WORK TASK - Of the entries below, return only those lines from the line with "2. Feature extraction" to the line with "a particular professor**", exactly, both included.

DATASET CONTENT -
◆ ◆ ◆ ◆ ◆ ◆ ◆

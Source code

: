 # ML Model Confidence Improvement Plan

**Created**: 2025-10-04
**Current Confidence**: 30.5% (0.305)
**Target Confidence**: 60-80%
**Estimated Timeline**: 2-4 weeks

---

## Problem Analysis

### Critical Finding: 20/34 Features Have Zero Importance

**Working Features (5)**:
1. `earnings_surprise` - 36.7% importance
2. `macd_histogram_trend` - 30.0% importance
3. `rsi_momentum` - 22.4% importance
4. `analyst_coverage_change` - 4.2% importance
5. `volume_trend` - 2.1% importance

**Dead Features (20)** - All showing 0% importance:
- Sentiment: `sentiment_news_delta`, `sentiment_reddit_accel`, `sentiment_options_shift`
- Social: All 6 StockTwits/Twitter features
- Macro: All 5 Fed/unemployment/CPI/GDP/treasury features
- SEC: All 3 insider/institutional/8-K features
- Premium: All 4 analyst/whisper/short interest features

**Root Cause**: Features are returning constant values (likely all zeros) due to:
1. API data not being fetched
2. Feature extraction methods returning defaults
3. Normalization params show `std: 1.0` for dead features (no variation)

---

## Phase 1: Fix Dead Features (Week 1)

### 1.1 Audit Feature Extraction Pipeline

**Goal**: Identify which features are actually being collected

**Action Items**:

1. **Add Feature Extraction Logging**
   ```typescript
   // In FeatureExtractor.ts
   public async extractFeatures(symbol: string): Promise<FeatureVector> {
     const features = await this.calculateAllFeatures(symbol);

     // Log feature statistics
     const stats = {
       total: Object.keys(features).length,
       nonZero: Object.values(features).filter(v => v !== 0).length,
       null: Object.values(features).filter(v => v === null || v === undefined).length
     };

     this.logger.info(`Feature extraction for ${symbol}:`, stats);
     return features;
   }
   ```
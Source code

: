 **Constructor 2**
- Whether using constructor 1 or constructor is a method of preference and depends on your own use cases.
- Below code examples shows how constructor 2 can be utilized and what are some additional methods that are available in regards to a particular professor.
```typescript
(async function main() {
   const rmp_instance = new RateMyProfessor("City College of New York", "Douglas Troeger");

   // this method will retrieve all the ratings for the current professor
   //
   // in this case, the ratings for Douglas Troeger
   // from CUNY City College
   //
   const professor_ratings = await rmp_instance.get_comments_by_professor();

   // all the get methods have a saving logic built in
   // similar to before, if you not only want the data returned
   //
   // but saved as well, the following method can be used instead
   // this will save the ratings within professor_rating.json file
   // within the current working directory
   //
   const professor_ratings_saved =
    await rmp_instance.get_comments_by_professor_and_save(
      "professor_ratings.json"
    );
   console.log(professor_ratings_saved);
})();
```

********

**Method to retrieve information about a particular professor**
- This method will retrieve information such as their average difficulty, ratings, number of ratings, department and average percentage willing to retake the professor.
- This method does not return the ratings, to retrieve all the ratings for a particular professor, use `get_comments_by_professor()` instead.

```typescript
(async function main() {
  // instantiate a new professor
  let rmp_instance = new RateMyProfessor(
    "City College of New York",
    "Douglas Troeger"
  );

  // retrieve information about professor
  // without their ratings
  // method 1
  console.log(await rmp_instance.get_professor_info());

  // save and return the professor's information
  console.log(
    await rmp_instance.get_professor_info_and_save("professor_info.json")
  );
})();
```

◆ ◆ ◆ ◆ ◆ ◆ ◆

EXERCISE RESULT -
2. Feature extraction methods returning defaults
3. Normalization params show `std: 1.0` for dead features (no variation)

---

## Phase 1: Fix Dead Features (Week 1)

### 1.1 Audit Feature Extraction Pipeline

**Goal**: Identify which features are actually being collected

**Action Items**:

1. **Add Feature Extraction Logging**
   ```typescript
   // In FeatureExtractor.ts
   public async extractFeatures(symbol: string): Promise<FeatureVector> {
     const features = await this.calculateAllFeatures(symbol);

     // Log feature statistics
     const stats = {
       total: Object.keys(features).length,
       nonZero: Object.values(features).filter(v => v !== 0).length,
       null: Object.values(features).filter(v => v === null || v === undefined).length
     };

     this.logger.info(`Feature extraction for ${symbol}:`, stats);
     return features;
   }
   ```
Source code

: **Constructor 2**
- Whether using constructor 1 or constructor is a method of preference and depends on your own use cases.
- Below code examples shows how constructor 2 can be utilized and what are some additional methods that are available in regards to a particular professor.
```typescript
(async function main() {
   const rmp_instance = new RateMyProfessor("City College of New York", "Douglas Troeger");

   // this method will retrieve all the ratings for the current professor
   //
   // in this case, the ratings for Douglas Troeger
   // from CUNY City College
   //
   const professor_ratings = await rmp_instance.get_comments_by_professor();

   // all the get methods have a saving logic built in
   // similar to before, if you not only want the data returned
   //
   // but saved as well, the following method can be used instead
   // this will save the ratings within professor_rating.json file
   // within the current working directory
   //
   const professor_ratings_saved =
    await rmp_instance.get_comments_by_professor_and_save(
      "professor_ratings.json"
    );
   console.log(professor_ratings_saved);
})();
```

********

**Method to retrieve information about a particular professor**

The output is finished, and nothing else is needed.